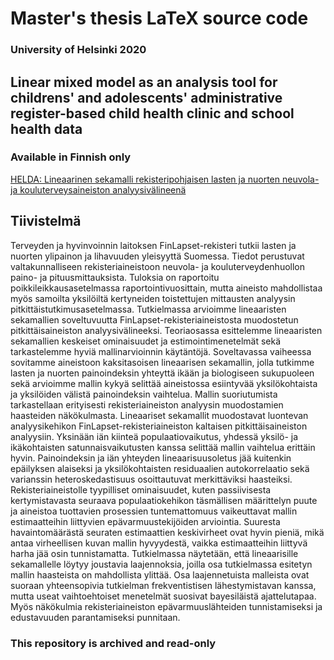# Master's thesis LaTeX source code
### University of Helsinki 2020
## Linear mixed model as an analysis tool for childrens' and adolescents' administrative register-based child health clinic and school health data

### Available in Finnish only

[HELDA: Lineaarinen sekamalli rekisteripohjaisen lasten ja nuorten neuvola- ja kouluterveysaineiston analyysivälineenä](http://urn.fi/URN:NBN:fi:hulib-202007093762)

## Tiivistelmä
Terveyden ja hyvinvoinnin laitoksen FinLapset-rekisteri tutkii lasten ja nuorten ylipainon ja lihavuuden yleisyyttä Suomessa. Tiedot perustuvat valtakunnalliseen rekisteriaineistoon neuvola- ja kouluterveydenhuollon paino- ja pituusmittauksista. Tuloksia on raportoitu poikkileikkausasetelmassa raportointivuosittain, mutta aineisto mahdollistaa myös samoilta yksilöiltä kertyneiden toistettujen mittausten analyysin pitkittäistutkimusasetelmassa. Tutkielmassa arvioimme lineaaristen sekamallien soveltuvuutta FinLapset-rekisteriaineistosta muodostetun pitkittäisaineiston analyysivälineeksi. Teoriaosassa esittelemme lineaaristen sekamallien keskeiset ominaisuudet ja estimointimenetelmät sekä tarkastelemme hyviä mallinarvioinnin käytäntöjä. Soveltavassa vaiheessa sovitamme aineistoon kaksitasoisen lineaarisen sekamallin, jolla tutkimme lasten ja nuorten painoindeksin yhteyttä ikään ja biologiseen sukupuoleen sekä arvioimme mallin kykyä selittää aineistossa esiintyvää yksilökohtaista ja yksilöiden välistä painoindeksin vaihtelua. Mallin suoriutumista tarkastellaan erityisesti rekisteriaineiston analyysin muodostamien haasteiden näkökulmasta. Lineaariset sekamallit muodostavat luontevan analyysikehikon FinLapset-rekisteriaineiston kaltaisen pitkittäisaineiston analyysiin. Yksinään iän kiinteä populaatiovaikutus, yhdessä yksilö- ja ikäkohtaisten satunnaisvaikutusten kanssa selittää mallin vaihtelua erittäin hyvin. Painoindeksin ja iän yhteyden lineaarisuusoletus jää kuitenkin epäilyksen alaiseksi ja yksilökohtaisten residuaalien autokorrelaatio sekä varianssin heteroskedastisuus osoittautuvat merkittäviksi haasteiksi. Rekisteriaineistolle tyypilliset ominaisuudet, kuten passiivisesta kertymistavasta seuraava populaatiokehikon täsmällisen määrittelyn puute ja aineistoa tuottavien prosessien tuntemattomuus vaikeuttavat mallin estimaatteihin liittyvien epävarmuustekijöiden arviointia. Suuresta havaintomäärästä seuraten estimaattien keskivirheet ovat hyvin pieniä, mikä antaa virheellisen kuvan mallin hyvyydestä, vaikka estimaatteihin liittyvä harha jää osin tunnistamatta. Tutkielmassa näytetään, että lineaarisille sekamallelle löytyy joustavia laajennoksia, joilla osa tutkielmassa esitetyn mallin haasteista on mahdollista ylittää. Osa laajennetuista malleista ovat suoraan yhteensopivia tutkielman frekventistisen lähestymistavan kanssa, mutta useat vaihtoehtoiset menetelmät suosivat bayesiläistä ajattelutapaa. Myös näkökulmia rekisteriaineiston epävarmuuslähteiden tunnistamiseksi ja edustavuuden parantamiseksi punnitaan.

### This repository is archived and read-only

+ + + +

## WHAT THE EXERCISE ASKS
Pictures do not go in the copy; print every entry exactly as it stands.

## REPLY TO THE TASK
# Master's thesis LaTeX source code
### University of Helsinki 2020
## Linear mixed model as an analysis tool for childrens' and adolescents' administrative register-based child health clinic and school health data

### Available in Finnish only

[HELDA: Lineaarinen sekamalli rekisteripohjaisen lasten ja nuorten neuvola- ja kouluterveysaineiston analyysivälineenä](http://urn.fi/URN:NBN:fi:hulib-202007093762)

## Tiivistelmä
Terveyden ja hyvinvoinnin laitoksen FinLapset-rekisteri tutkii lasten ja nuorten ylipainon ja lihavuuden yleisyyttä Suomessa. Tiedot perustuvat valtakunnalliseen rekisteriaineistoon neuvola- ja kouluterveydenhuollon paino- ja pituusmittauksista. Tuloksia on raportoitu poikkileikkausasetelmassa raportointivuosittain, mutta aineisto mahdollistaa myös samoilta yksilöiltä kertyneiden toistettujen mittausten analyysin pitkittäistutkimusasetelmassa. Tutkielmassa arvioimme lineaaristen sekamallien soveltuvuutta FinLapset-rekisteriaineistosta muodostetun pitkittäisaineiston analyysivälineeksi. Teoriaosassa esittelemme lineaaristen sekamallien keskeiset ominaisuudet ja estimointimenetelmät sekä tarkastelemme hyviä mallinarvioinnin käytäntöjä. Soveltavassa vaiheessa sovitamme aineistoon kaksitasoisen lineaarisen sekamallin, jolla tutkimme lasten ja nuorten painoindeksin yhteyttä ikään ja biologiseen sukupuoleen sekä arvioimme mallin kykyä selittää aineistossa esiintyvää yksilökohtaista ja yksilöiden välistä painoindeksin vaihtelua. Mallin suoriutumista tarkastellaan erityisesti rekisteriaineiston analyysin muodostamien haasteiden näkökulmasta. Lineaariset sekamallit muodostavat luontevan analyysikehikon FinLapset-rekisteriaineiston kaltaisen pitkittäisaineiston analyysiin. Yksinään iän kiinteä populaatiovaikutus, yhdessä yksilö- ja ikäkohtaisten satunnaisvaikutusten kanssa selittää mallin vaihtelua erittäin hyvin. Painoindeksin ja iän yhteyden lineaarisuusoletus jää kuitenkin epäilyksen alaiseksi ja yksilökohtaisten residuaalien autokorrelaatio sekä varianssin heteroskedastisuus osoittautuvat merkittäviksi haasteiksi. Rekisteriaineistolle tyypilliset ominaisuudet, kuten passiivisesta kertymistavasta seuraava populaatiokehikon täsmällisen määrittelyn puute ja aineistoa tuottavien prosessien tuntemattomuus vaikeuttavat mallin estimaatteihin liittyvien epävarmuustekijöiden arviointia. Suuresta havaintomäärästä seuraten estimaattien keskivirheet ovat hyvin pieniä, mikä antaa virheellisen kuvan mallin hyvyydestä, vaikka estimaatteihin liittyvä harha jää osin tunnistamatta. Tutkielmassa näytetään, että lineaarisille sekamallelle löytyy joustavia laajennoksia, joilla osa tutkielmassa esitetyn mallin haasteista on mahdollista ylittää. Osa laajennetuista malleista ovat suoraan yhteensopivia tutkielman frekventistisen lähestymistavan kanssa, mutta useat vaihtoehtoiset menetelmät suosivat bayesiläistä ajattelutapaa. Myös näkökulmia rekisteriaineiston epävarmuuslähteiden tunnistamiseksi ja edustavuuden parantamiseksi punnitaan.

### This repository is archived and read-only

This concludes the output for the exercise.